OPINION: EPA should help retailers provide US energy security

By Robert White, vice president of industry relations, Renewable Fuels Association | August 31, 2021

With offshore oil platforms and Gulf Coast petroleum refineries shuttered due to Hurricane Ida, consumers are worried yet again about fuel supply disruptions and high prices. Whether it’s a natural disaster like Ida or something not so natural, such as the Colonial Pipeline ransomware attack or political upheaval around the world, we’re often reminded just how fragile our fuel supply is.

For this reason, we’ve often found ourselves encouraging EPA to allow more flexibility when it comes to fuel options and the myriad regulations fuel retailers face. We did this in 2019 and 2020 in response to crises in the Middle East , back in May with the Colonial shutdown, and we did it again Monday when Ida slammed the Gulf Coast.

The fact is, a 2019 study on the Renewable Fuel Standard’s impact on energy security found that growing the supply of ethanol significantly helps dampen gasoline price shocks that result from sudden oil market disruptions. “The flexibility offered to gasoline marketers to vary the amount of renewable fuels blended into gasoline depending on the ethanol price compared to the price of the conventional petroleum-based gasoline provides insurance against very large gasoline price increases during a disruption,” according to study author Philip K. Verleger, a renowned global oil market analyst and former energy advisor to two presidents. 

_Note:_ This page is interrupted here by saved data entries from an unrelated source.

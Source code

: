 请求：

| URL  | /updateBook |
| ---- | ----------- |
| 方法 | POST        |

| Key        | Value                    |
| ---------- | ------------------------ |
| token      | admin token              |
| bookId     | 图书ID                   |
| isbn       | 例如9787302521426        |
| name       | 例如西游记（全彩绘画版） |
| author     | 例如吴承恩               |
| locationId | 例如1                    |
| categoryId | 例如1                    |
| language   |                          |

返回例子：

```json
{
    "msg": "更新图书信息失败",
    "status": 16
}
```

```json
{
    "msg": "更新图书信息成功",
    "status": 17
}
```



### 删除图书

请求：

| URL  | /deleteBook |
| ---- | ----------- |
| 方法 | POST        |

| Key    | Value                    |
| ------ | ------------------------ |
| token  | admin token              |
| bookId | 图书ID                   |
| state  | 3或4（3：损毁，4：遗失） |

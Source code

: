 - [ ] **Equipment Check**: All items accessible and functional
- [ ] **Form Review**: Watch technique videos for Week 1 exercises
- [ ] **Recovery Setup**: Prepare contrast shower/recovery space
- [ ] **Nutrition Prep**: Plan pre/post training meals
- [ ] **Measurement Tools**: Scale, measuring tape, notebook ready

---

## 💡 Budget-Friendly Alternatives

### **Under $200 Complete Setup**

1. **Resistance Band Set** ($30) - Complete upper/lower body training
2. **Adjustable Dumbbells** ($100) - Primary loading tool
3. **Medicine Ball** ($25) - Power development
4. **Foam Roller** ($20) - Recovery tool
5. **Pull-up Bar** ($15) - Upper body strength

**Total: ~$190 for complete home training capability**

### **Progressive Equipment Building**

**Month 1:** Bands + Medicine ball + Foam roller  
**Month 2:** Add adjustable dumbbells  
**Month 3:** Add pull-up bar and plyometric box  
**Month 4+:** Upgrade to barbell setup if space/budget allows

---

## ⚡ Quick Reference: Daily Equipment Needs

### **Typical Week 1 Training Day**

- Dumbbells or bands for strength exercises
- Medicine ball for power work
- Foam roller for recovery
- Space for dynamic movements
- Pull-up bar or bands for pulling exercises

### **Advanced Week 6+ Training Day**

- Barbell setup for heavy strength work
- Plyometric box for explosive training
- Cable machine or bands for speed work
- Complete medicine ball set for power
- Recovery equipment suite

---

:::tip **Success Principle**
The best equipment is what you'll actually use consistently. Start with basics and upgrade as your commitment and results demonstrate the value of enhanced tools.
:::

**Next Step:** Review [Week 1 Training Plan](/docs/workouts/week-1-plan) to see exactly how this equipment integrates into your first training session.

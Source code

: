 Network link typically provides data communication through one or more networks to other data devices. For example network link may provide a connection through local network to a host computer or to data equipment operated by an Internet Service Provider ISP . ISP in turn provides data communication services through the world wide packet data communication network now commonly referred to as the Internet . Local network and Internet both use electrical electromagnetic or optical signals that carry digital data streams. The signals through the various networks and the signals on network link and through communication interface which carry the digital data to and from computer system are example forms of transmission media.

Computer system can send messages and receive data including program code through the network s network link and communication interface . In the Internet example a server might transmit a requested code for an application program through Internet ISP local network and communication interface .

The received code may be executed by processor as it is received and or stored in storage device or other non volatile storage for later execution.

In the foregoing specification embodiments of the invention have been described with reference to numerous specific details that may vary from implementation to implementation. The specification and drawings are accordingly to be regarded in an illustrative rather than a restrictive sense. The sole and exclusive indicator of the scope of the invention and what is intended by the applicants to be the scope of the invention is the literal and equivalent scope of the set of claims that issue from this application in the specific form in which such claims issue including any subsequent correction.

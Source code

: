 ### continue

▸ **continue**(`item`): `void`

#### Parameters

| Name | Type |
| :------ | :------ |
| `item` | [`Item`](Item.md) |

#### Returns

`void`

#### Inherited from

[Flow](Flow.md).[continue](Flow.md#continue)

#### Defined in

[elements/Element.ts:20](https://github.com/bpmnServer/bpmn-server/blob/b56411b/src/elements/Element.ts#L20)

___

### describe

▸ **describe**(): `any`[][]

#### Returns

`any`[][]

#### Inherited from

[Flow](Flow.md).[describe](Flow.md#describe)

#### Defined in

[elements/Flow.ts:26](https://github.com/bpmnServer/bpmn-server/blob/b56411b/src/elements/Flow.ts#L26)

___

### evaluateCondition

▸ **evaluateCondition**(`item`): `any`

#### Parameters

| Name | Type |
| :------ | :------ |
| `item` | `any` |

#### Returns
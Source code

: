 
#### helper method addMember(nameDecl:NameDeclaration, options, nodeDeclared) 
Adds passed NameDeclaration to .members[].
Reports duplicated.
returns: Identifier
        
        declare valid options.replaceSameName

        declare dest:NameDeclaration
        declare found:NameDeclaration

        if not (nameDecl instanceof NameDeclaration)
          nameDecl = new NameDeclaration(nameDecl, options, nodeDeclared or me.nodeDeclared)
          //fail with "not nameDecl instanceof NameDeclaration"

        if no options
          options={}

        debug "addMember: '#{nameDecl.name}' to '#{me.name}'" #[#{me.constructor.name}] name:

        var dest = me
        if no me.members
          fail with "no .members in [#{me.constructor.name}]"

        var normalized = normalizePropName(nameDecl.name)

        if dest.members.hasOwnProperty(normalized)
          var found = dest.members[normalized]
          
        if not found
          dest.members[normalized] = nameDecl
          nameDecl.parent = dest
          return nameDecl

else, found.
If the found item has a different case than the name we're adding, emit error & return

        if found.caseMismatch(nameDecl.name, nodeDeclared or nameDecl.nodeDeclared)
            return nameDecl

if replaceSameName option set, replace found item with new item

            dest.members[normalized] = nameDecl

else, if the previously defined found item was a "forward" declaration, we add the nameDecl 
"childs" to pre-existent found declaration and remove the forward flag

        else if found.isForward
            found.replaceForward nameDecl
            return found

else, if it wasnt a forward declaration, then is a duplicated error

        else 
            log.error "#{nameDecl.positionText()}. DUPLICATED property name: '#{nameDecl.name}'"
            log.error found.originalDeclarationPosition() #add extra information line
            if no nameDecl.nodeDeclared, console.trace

In fact, the RFS has lowered gasoline prices by an average of $0.22 per gallon in recent years, saving the typical American household $250 annually. A substantial amount of fuel ethanol production capacity—nearly 200,000 barrels per day—is either sitting idle today or producing industrial and/or other non-fuel grades of ethanol. We have the ability to produce more fuel ethanol, which helps extend gasoline supplies and blunt the impacts of unforeseen supply shocks.

This is one of the reasons why we make it a priority to help marketers expand the fuel options at their retail locations. Programs like the Higher Blends Infrastructure Incentive Program help retailers do just that, and we were pleased to see USDA’s recent announcement that it is investing another $26 million to build infrastructure to expand the availability of E15 and other higher blends of renewable fuels. USDA anticipates the grants could expand demand by more than 800 million gallons annually across 23 states. RFA is proud to have assisted many retailers and marketers in identifying their equipment needs and preparing their grant applications for this program. 

When it comes to promoting fuel market stability in the aftermath of Hurricane Ida, RFA’s requested actions from the EPA relate to pump labeling, underground storage tanks, and gasoline volatility regulations. EPA should also approve earlier requests to exercise its enforcement discretion—if needed—to allow existing E15 retailers in conventional gasoline areas to continue selling the fuel through the remainder of the summer ozone control season.

The latter cannot be stressed enough. While the D.C. Circuit Court of Appeals in July reversed the 2019 EPA rule that lifted outdated restrictions on the year-round sale of E15, we know there are ways to work around this, both through legislation and working through EPA’s regulatory process. For us, the short-term goal is to keep E15 available in all markets through September 15. We know E15 marketers are concerned about losing year-round retail opportunities, and we want to help retailers be ready to move beyond this judicial speed-bump on the road to providing even more low-carbon ethanol to U.S. drivers. 

While it may take the Gulf Coast a long time to recover from Hurricane Ida, our government officials can start, today, to remove unnecessary regulatory roadblocks that only work to increase and spread the economic damage of fuel market volatility.